Employers desperate to end any concept of Rights at Work
3 May 2011
A recent dispute involving hardworking Sydney garbos attracted the interest of the national employers. They wanted to use it to try to blunt the union movement’s ongoing campaign to win back more rights at work, lost in recent years.
Most people know by now that the FairWork Act did not kill off all of the viciousness contained within Howard’s contemptuously named WorkChoices legislation.
Since the 2007 federal elections unions have been pushing to win better organising and bargaining rights as guaranteed by several ILO conventions in an ongoing, hard struggle.
A group of workers with JJ Richards, which has a contract for waste collections at Canterbury Council, recently voted for strike action when the company refused to bargain.
Employer associations like AMMA and AIG went ‘spare’, claiming the union and workers just can’t do that!
JJ Richards argued that “legal strike action” was only available during bargaining and since they refused to enter into talks, bargaining had not begun!
Under such logic employers across the country only had to never begin negotiations and workers would never be able to exercise their already limited right to legal industrial action!
This is why the big employer groups entered into this case, saying if they don’t challenge, workers in bigger industries like mining and manufacturing might take similar action, if their employers don’t bargain.
These employer peak bodies went further, claiming the JJ Richards dispute flew in the face of the intent of the Gillard Fair Work Act. AMMA spokesperson Steve Knott said publicly he was told by then IR Minister Gillard that “protected strike action” could only occur during the bargaining period.
The ACCI added their view, saying the JJ Richards dispute contradicted the ALP’s 2007 election commitment that the Fair Work Act would be “tough on industrial action”. The ACCI insisted the new Act was “designed to encourage orderly and constructive bargaining” yet now it appears “a union can leap straight into what should be last - resort strike action”.
The AIG’s Heather Ridout’s comments are very revealing in terms of comparing the Work Choices Act and the Fair Work Act:
“The right [that] existed to take industrial action regardless of the level of support [among] employees for a collective agreement was understandable under the voluntary bargaining system in [Work Choices]”.
“However, this right has no place under the Fair Work Act where bargaining is compulsory if the majority of employees support collective bargaining and where employers have no obligation to bargain if the majority of their employees do not want a collective agreement.”
In other words the Fair Work Act can be more restrictive than WorkChoices!

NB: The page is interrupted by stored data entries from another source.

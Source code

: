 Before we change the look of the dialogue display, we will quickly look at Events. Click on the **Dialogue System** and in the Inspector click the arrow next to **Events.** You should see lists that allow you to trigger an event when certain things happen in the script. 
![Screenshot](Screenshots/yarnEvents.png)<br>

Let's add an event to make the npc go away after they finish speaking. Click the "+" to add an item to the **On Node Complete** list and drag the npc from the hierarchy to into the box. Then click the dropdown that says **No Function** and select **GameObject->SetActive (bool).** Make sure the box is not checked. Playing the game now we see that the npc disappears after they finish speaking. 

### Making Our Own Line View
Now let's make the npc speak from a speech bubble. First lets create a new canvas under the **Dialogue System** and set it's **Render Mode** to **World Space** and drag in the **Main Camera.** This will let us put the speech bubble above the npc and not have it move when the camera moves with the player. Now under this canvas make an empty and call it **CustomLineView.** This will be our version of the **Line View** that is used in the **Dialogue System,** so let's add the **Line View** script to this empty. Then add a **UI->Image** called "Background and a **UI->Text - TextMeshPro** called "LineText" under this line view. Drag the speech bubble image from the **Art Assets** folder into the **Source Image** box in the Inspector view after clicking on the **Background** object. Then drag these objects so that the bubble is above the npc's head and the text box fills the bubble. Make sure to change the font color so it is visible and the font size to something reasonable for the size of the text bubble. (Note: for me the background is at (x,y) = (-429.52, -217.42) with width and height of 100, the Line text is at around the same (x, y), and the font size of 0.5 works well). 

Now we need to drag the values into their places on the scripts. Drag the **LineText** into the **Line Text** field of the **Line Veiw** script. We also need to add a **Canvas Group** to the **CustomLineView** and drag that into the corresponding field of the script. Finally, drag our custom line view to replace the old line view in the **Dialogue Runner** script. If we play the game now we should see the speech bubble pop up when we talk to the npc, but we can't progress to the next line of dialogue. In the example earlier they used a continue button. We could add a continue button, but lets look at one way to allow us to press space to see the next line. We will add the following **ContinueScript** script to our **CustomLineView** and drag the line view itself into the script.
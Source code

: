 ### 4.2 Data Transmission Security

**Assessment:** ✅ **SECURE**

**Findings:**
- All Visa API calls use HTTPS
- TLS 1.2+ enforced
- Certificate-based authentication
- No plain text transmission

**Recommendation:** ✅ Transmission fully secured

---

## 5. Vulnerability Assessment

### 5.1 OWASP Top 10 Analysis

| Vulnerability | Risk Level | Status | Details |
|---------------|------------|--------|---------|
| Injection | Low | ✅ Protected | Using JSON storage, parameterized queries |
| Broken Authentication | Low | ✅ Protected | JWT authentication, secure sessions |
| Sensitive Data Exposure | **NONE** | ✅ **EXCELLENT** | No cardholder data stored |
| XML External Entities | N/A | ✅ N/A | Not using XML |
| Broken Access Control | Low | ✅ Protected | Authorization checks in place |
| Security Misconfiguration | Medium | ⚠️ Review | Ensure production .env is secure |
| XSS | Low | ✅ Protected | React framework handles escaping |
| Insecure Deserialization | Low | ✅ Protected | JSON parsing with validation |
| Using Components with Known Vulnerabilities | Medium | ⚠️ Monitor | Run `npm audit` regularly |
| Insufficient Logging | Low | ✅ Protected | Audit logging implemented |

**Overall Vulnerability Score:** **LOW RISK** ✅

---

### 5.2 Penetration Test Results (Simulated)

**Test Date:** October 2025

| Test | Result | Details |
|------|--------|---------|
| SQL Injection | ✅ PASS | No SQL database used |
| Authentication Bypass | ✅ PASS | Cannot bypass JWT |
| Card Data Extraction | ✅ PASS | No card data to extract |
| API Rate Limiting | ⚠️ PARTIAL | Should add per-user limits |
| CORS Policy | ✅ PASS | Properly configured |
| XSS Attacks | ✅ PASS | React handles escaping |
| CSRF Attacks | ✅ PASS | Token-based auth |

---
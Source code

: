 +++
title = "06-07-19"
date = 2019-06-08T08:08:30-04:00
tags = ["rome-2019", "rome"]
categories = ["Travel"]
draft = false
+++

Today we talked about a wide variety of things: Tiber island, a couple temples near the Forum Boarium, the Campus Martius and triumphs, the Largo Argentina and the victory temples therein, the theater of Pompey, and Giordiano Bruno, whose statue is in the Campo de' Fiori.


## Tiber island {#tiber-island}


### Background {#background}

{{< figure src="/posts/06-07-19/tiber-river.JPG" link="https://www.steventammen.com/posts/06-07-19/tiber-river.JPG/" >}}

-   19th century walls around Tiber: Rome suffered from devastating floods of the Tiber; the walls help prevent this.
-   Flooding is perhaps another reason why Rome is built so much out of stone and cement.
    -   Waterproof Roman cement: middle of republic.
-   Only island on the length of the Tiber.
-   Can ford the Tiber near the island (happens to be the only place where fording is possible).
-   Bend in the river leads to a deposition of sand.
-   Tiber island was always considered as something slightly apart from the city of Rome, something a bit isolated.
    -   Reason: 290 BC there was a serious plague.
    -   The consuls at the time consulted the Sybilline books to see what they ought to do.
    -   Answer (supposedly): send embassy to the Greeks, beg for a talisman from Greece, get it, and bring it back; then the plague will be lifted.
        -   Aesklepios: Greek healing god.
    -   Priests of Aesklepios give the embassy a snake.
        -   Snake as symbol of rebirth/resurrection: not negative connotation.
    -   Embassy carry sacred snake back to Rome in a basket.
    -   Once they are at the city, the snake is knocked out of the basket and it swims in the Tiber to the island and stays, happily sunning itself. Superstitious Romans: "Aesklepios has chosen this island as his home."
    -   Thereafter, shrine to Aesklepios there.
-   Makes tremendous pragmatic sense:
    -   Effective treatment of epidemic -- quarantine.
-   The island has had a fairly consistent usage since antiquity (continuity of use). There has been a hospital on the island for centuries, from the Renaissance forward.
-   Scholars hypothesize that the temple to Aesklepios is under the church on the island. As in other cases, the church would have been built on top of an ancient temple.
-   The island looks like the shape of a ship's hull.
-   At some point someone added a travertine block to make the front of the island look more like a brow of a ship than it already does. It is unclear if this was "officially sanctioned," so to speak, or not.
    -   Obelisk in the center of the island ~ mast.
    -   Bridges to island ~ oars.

The JJ Richards dispute has occurred with a general back drop of ongoing debate about the fairness and effectiveness of the current federal IR legislation. Workplace Relations Minister Chris Evans has again ruled out any changes to the current Act. In a recent speech he said:
“On an almost daily basis I am confronted by media reports [that] typically feature a business organisation, an employer or a union blaming the Fair Work Act for their failure to achieve a desired outcome.”
This is a misrepresentation of the union movements concerns. Unions are not complaining about not getting ‘desired outcomes’, they are complaining about the severe restrictions in the Fair Work Act that thwart basic rights to: organise workers; have reasonable right of entry, recruit members, have job delegates who are not victimised and have meetings of workers in proper locations, as per ILO conventions. It is a furphy to claim unions are on about not being happy about ‘outcomes’; it’s about instead having enough rights at work so that an outcome can be persued!
Simply, the fundamentals are still not in place.
This misrepresentation of union concerns by the federal government is also reflected in the debate about the carbon tax.
Unions have expressed concerns about potential job losses and argue if the government is to go forward part of its planning, in fact its wider strategy should clearly include a transition phase that compensates for and consciously prepares for those who may face losing their jobs.
This is a wider public policy consideration, not just unions merely ‘talking to the constituencies’. Unions don’t make up their responses for the hell of it. They reflect the reality on the ground and don’t need politicians trying to undermine their genuine concerns with belittling, gratuitous commentary.
Similarly when unions talk about job losses occurring because of trade liberalisation and free trade agreements, that see unfair product dumping into the Australian economy, they are reflecting a real pulse from the workplace and the community.
The previous Victorian Brumby State Government floated the idea of phasing out the highly polluting Hazelwood Power Station. Unions met with the government for positive dialogue, agreeing be part of the solution not part of the problem. All they asked was that part of the phase down would include genuine job creation strategies that would accompany the eventual closure. In public statements, many aimed at improving the then Victorian ALP’s ‘green credentials’ before the November 2010 State election, the Premier and his Minister didn’t detail any job creation initiatives.
The Latrobe Valley Workforce has suffered greatly in recent decades and deserved the necessary assurances. They didn’t get them.
One day our politicians will get the message.